-- THE DATA follows --
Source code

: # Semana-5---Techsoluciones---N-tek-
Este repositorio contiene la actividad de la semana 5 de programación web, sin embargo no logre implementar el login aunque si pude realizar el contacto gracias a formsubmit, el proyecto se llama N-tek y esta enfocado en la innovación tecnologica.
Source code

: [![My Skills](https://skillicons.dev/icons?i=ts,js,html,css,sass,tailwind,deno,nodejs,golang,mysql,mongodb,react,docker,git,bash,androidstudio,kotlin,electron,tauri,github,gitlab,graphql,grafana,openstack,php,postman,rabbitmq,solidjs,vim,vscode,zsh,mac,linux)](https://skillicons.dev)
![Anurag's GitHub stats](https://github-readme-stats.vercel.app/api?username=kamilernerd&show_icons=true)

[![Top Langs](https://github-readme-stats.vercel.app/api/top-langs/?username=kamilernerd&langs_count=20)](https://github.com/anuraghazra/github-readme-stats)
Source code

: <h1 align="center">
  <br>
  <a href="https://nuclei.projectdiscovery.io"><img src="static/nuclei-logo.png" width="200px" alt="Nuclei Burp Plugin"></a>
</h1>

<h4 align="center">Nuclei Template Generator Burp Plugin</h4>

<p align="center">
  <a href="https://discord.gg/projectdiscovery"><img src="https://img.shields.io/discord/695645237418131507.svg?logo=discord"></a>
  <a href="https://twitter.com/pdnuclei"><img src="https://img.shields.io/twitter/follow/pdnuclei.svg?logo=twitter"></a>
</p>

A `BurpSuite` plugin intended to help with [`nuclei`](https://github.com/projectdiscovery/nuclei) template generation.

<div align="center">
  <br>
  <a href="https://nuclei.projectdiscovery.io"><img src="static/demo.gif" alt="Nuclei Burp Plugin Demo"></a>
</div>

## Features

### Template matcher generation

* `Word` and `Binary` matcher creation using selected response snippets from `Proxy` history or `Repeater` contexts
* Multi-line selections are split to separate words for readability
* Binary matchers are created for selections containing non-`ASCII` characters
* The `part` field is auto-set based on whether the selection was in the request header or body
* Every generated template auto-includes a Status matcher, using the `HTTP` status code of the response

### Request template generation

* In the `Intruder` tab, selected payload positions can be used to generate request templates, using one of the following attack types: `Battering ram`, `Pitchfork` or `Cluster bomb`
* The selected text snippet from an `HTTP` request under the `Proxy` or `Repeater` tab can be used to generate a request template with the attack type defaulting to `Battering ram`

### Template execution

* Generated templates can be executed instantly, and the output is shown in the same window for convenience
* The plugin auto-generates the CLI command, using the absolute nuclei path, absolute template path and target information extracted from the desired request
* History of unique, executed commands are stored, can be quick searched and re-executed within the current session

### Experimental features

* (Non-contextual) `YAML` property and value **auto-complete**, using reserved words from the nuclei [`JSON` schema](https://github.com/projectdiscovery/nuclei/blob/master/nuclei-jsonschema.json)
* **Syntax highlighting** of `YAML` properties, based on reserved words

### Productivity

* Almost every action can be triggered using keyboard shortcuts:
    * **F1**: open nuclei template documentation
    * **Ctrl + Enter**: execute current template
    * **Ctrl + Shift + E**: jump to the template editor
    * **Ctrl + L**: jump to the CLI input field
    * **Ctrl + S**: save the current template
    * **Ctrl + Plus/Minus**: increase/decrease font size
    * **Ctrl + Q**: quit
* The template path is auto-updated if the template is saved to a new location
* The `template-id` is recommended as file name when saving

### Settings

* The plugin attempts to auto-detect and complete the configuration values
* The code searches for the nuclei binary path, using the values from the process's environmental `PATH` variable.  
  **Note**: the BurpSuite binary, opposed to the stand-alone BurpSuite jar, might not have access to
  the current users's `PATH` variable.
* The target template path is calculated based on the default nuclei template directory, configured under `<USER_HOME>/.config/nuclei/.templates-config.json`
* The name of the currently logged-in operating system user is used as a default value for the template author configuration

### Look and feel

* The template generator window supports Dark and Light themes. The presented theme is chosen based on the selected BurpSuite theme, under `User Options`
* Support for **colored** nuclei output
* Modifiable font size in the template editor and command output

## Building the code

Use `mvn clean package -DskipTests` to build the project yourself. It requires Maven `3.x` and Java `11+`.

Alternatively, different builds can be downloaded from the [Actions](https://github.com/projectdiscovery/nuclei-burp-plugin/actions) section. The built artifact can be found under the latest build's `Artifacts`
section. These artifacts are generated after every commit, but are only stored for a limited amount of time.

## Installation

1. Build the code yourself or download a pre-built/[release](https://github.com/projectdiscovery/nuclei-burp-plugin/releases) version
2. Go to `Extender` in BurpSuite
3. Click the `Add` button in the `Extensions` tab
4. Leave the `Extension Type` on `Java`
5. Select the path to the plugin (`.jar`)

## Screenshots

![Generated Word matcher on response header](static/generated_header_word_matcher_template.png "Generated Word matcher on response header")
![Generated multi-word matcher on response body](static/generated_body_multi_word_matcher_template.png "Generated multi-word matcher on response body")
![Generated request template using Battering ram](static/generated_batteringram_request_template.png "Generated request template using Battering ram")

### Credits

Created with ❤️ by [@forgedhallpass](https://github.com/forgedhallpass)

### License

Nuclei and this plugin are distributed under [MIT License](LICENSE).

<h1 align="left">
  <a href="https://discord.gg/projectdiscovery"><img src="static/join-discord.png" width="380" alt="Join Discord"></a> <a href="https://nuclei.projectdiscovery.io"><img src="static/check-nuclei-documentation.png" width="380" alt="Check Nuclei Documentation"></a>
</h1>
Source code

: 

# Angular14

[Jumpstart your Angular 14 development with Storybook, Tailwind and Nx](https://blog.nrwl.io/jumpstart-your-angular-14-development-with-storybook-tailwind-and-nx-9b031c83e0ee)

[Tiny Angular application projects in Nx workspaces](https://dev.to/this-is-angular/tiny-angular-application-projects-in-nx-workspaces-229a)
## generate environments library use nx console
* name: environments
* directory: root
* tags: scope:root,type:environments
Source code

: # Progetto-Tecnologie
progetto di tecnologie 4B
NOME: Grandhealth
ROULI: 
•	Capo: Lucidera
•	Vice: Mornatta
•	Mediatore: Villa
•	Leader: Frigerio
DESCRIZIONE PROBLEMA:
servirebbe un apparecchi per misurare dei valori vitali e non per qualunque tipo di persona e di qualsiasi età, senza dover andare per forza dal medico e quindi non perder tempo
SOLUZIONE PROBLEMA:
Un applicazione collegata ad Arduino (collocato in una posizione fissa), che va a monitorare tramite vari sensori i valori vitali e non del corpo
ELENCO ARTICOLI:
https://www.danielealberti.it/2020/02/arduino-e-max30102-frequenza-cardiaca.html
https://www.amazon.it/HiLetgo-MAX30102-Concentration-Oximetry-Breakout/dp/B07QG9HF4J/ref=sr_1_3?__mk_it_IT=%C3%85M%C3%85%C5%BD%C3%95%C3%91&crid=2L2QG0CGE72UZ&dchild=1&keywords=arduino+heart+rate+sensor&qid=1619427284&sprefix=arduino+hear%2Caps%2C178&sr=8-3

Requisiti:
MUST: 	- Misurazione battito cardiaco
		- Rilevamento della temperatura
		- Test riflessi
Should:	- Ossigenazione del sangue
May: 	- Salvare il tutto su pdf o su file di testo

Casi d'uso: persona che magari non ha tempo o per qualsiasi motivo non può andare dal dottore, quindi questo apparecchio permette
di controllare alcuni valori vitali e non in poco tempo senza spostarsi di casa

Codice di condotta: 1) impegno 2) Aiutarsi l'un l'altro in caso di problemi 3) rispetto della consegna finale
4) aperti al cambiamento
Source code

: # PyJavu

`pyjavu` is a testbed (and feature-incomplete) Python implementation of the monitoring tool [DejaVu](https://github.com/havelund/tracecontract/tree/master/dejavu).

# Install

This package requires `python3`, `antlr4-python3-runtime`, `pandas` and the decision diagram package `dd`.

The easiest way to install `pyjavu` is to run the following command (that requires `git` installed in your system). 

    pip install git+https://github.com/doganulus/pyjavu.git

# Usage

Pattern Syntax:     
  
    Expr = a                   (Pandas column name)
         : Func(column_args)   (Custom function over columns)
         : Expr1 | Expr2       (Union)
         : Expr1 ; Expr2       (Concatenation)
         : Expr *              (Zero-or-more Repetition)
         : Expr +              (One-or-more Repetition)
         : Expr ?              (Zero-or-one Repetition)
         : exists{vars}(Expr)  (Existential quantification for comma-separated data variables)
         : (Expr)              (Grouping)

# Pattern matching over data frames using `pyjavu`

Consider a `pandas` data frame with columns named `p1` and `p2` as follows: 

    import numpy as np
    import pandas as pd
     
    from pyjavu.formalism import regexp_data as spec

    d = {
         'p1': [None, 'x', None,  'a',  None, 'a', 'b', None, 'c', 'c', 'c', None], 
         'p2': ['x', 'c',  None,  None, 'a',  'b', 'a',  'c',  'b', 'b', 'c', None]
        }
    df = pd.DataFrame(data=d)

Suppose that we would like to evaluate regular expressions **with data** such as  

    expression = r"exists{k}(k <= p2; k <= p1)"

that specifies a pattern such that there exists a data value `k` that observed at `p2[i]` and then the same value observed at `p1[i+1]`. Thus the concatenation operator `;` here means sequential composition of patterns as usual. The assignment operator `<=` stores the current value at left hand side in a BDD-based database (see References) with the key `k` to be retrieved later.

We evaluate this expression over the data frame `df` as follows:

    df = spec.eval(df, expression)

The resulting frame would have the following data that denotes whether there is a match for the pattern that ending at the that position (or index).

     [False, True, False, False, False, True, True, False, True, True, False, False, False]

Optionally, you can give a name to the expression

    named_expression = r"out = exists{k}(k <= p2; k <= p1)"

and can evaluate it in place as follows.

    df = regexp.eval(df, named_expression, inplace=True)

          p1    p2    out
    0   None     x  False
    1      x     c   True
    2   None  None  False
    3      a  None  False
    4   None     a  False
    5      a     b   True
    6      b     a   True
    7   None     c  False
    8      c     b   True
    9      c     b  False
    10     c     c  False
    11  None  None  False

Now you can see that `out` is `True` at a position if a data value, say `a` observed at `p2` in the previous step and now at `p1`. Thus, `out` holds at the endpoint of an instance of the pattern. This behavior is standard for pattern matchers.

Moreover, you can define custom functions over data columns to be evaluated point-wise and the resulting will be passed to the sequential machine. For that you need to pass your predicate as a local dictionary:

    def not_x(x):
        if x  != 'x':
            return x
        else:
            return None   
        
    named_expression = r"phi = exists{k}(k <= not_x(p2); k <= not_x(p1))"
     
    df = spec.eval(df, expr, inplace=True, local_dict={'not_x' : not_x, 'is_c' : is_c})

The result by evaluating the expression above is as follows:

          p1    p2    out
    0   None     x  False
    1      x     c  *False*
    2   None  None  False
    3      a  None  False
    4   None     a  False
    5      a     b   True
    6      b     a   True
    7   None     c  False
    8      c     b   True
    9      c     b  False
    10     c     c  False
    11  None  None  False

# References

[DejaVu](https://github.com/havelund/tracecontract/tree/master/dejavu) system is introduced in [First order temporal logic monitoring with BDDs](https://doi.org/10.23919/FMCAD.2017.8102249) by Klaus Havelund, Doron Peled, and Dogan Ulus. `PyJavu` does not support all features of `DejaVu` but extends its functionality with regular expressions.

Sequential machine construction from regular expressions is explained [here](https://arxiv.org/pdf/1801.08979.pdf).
-- THE DATA concluded --
Report every line above that has the string "auto" in it.

* The `part` field is auto-set based on whether the selection was in the request header or body
* Every generated template auto-includes a Status matcher, using the `HTTP` status code of the response
* The plugin auto-generates the CLI command, using the absolute nuclei path, absolute template path and target information extracted from the desired request
* (Non-contextual) `YAML` property and value **auto-complete**, using reserved words from the nuclei [`JSON` schema](https://github.com/projectdiscovery/nuclei/blob/master/nuclei-jsonschema.json)
* The template path is auto-updated if the template is saved to a new location
* The plugin attempts to auto-detect and complete the configuration values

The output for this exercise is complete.